Subject [17/50] mem3 commit: updated refs/heads/master to 64c0c74
Date Thu, 28 Aug 2014 12:22:37 GMT
Rewrite rebalancing plan generator

This patch splits the functionality of the module out into three
classes or work:

* Fixing zoning and replica level violations
* Contracting a cluster
* Rebalancing shards across a cluster

The implementations of the first two features are pretty similar - find
the shards that need to be moved, then choose an optimal home for each
of them.  By default the contraction code will remove shards from nodes
in the "decom" zone, and the rebalancing code will ignore that zone
entirrely.

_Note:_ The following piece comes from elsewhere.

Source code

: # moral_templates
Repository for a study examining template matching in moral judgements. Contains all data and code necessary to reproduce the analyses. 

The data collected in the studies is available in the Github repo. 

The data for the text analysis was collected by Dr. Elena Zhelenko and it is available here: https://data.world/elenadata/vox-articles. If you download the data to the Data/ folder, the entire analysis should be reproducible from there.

An optimal home is a node that

a) is in the correct zone, and
b) has the fewest # of shards for the DB among nodes in the zone, and
c) has the fewest total # of shards among nodes satisfying a) and b)

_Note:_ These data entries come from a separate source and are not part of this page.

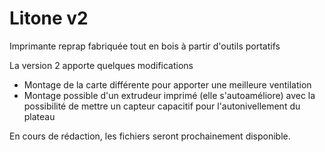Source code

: # Litone v2

Imprimante reprap fabriquée tout en bois à partir d'outils portatifs

La version 2 apporte quelques modifications

- Montage de la carte différente pour apporter une meilleure ventilation
- Montage possible d'un extrudeur imprimé (elle s'autoaméliore) avec la possibilité de mettre un capteur capacitif pour l'autonivellement du plateau

En cours de rédaction, les fichiers seront prochainement disponible.
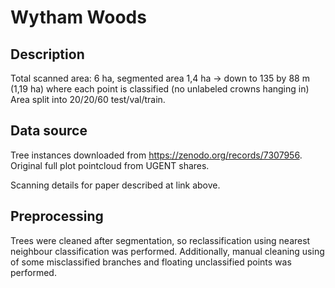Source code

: # Wytham Woods

## Description

Total scanned area: 6 ha, segmented area 1,4 ha
-> down to 135 by 88 m (1,19 ha) where each point is classified (no unlabeled crowns hanging in)
Area split into 20/20/60 test/val/train.

## Data source

Tree instances downloaded from https://zenodo.org/records/7307956.
Original full plot pointcloud from UGENT shares.

Scanning details for paper described at link above.

## Preprocessing

Trees were cleaned after segmentation, so reclassification using nearest neighbour classification was performed.
Additionally, manual cleaning using of some misclassified branches and floating unclassified points was performed.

The implementation of rebalancing is a bit more complicated.  The
rebalancing algorithm looks roughly like this

For DB in all_dbs:
    Ensure all nodes have at least (N*Q) div length(Nodes) shards
    Ensure no node has more than (N*Q) div length(Nodes) + 1 shards
For node in nodes:
    If node has more than TotalShards div length(Nodes) + 1 shards:
        Donate shard to another node

The net result is that each database is balanced across the cluster and
the cluster as a whole is globally balanced.

The current version of the module prints out shard move and copy
operations in a clou-friendly format via io:format.  It also returns a
list of {Op, #shard{}, node()} tuples representing the operations.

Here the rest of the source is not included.